### [What this task involves]
Nothing but an exact repeat of the entries below should appear in your answer.

### [Material supplied]
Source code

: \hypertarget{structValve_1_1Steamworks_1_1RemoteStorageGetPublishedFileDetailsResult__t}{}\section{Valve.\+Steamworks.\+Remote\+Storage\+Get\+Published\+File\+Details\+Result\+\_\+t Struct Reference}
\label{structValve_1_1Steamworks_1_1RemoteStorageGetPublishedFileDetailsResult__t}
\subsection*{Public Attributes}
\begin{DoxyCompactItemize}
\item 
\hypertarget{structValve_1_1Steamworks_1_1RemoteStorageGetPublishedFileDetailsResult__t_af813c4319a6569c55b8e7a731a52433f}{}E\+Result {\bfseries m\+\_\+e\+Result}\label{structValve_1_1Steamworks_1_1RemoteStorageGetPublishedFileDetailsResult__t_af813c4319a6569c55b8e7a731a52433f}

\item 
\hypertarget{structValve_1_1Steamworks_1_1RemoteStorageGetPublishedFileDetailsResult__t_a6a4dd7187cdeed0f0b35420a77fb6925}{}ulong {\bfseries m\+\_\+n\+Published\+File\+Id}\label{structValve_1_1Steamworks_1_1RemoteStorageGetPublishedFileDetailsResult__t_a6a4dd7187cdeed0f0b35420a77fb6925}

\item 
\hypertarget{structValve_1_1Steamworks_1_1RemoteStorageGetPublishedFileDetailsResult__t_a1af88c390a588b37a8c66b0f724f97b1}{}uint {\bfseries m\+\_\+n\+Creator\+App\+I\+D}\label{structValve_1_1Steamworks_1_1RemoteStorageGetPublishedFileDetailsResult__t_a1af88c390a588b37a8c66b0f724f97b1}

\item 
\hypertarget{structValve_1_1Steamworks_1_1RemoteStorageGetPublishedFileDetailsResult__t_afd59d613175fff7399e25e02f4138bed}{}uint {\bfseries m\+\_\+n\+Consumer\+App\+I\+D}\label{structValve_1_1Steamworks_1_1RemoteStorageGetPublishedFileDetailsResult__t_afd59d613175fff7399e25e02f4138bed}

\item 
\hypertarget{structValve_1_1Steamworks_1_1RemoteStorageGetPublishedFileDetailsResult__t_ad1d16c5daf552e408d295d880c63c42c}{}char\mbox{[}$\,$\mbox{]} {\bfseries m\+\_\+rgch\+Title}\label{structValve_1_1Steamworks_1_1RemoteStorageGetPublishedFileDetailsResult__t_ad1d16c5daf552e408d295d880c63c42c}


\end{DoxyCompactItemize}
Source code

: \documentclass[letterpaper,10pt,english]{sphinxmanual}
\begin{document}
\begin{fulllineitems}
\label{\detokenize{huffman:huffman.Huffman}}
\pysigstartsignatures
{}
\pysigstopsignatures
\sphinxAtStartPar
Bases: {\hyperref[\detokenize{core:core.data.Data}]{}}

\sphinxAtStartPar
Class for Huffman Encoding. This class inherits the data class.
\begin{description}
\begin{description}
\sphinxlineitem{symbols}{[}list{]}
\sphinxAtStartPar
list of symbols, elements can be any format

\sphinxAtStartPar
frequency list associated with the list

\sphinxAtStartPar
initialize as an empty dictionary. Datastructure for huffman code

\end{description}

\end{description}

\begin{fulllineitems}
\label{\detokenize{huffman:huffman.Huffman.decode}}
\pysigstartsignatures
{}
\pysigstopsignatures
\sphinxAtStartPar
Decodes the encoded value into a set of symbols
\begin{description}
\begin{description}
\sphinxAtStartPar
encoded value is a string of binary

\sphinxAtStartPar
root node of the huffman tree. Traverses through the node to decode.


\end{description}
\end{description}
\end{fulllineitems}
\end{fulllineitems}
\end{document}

### [Answer section]
Source code

: \hypertarget{structValve_1_1Steamworks_1_1RemoteStorageGetPublishedFileDetailsResult__t}{}\section{Valve.\+Steamworks.\+Remote\+Storage\+Get\+Published\+File\+Details\+Result\+\_\+t Struct Reference}
\label{structValve_1_1Steamworks_1_1RemoteStorageGetPublishedFileDetailsResult__t}
\subsection*{Public Attributes}
\begin{DoxyCompactItemize}
\item 
\hypertarget{structValve_1_1Steamworks_1_1RemoteStorageGetPublishedFileDetailsResult__t_af813c4319a6569c55b8e7a731a52433f}{}E\+Result {\bfseries m\+\_\+e\+Result}\label{structValve_1_1Steamworks_1_1RemoteStorageGetPublishedFileDetailsResult__t_af813c4319a6569c55b8e7a731a52433f}

\item 
\hypertarget{structValve_1_1Steamworks_1_1RemoteStorageGetPublishedFileDetailsResult__t_a6a4dd7187cdeed0f0b35420a77fb6925}{}ulong {\bfseries m\+\_\+n\+Published\+File\+Id}\label{structValve_1_1Steamworks_1_1RemoteStorageGetPublishedFileDetailsResult__t_a6a4dd7187cdeed0f0b35420a77fb6925}

\item 
\hypertarget{structValve_1_1Steamworks_1_1RemoteStorageGetPublishedFileDetailsResult__t_a1af88c390a588b37a8c66b0f724f97b1}{}uint {\bfseries m\+\_\+n\+Creator\+App\+I\+D}\label{structValve_1_1Steamworks_1_1RemoteStorageGetPublishedFileDetailsResult__t_a1af88c390a588b37a8c66b0f724f97b1}

\item 
\hypertarget{structValve_1_1Steamworks_1_1RemoteStorageGetPublishedFileDetailsResult__t_afd59d613175fff7399e25e02f4138bed}{}uint {\bfseries m\+\_\+n\+Consumer\+App\+I\+D}\label{structValve_1_1Steamworks_1_1RemoteStorageGetPublishedFileDetailsResult__t_afd59d613175fff7399e25e02f4138bed}

\item 
\hypertarget{structValve_1_1Steamworks_1_1RemoteStorageGetPublishedFileDetailsResult__t_ad1d16c5daf552e408d295d880c63c42c}{}char\mbox{[}$\,$\mbox{]} {\bfseries m\+\_\+rgch\+Title}\label{structValve_1_1Steamworks_1_1RemoteStorageGetPublishedFileDetailsResult__t_ad1d16c5daf552e408d295d880c63c42c}


\end{DoxyCompactItemize}
Source code

: \documentclass[letterpaper,10pt,english]{sphinxmanual}
\begin{document}
\begin{fulllineitems}
\label{\detokenize{huffman:huffman.Huffman}}
\pysigstartsignatures
{}
\pysigstopsignatures
\sphinxAtStartPar
Bases: {\hyperref[\detokenize{core:core.data.Data}]{}}

\sphinxAtStartPar
Class for Huffman Encoding. This class inherits the data class.
\begin{description}
\begin{description}
\sphinxlineitem{symbols}{[}list{]}
\sphinxAtStartPar
list of symbols, elements can be any format

\sphinxAtStartPar
frequency list associated with the list

\sphinxAtStartPar
initialize as an empty dictionary. Datastructure for huffman code

\end{description}

\end{description}

\begin{fulllineitems}
\label{\detokenize{huffman:huffman.Huffman.decode}}
\pysigstartsignatures
{}
\pysigstopsignatures
\sphinxAtStartPar
Decodes the encoded value into a set of symbols
\begin{description}
\begin{description}
\sphinxAtStartPar
encoded value is a string of binary

\sphinxAtStartPar
root node of the huffman tree. Traverses through the node to decode.


\end{description}
\end{description}
\end{fulllineitems}
\end{fulllineitems}
\end{document}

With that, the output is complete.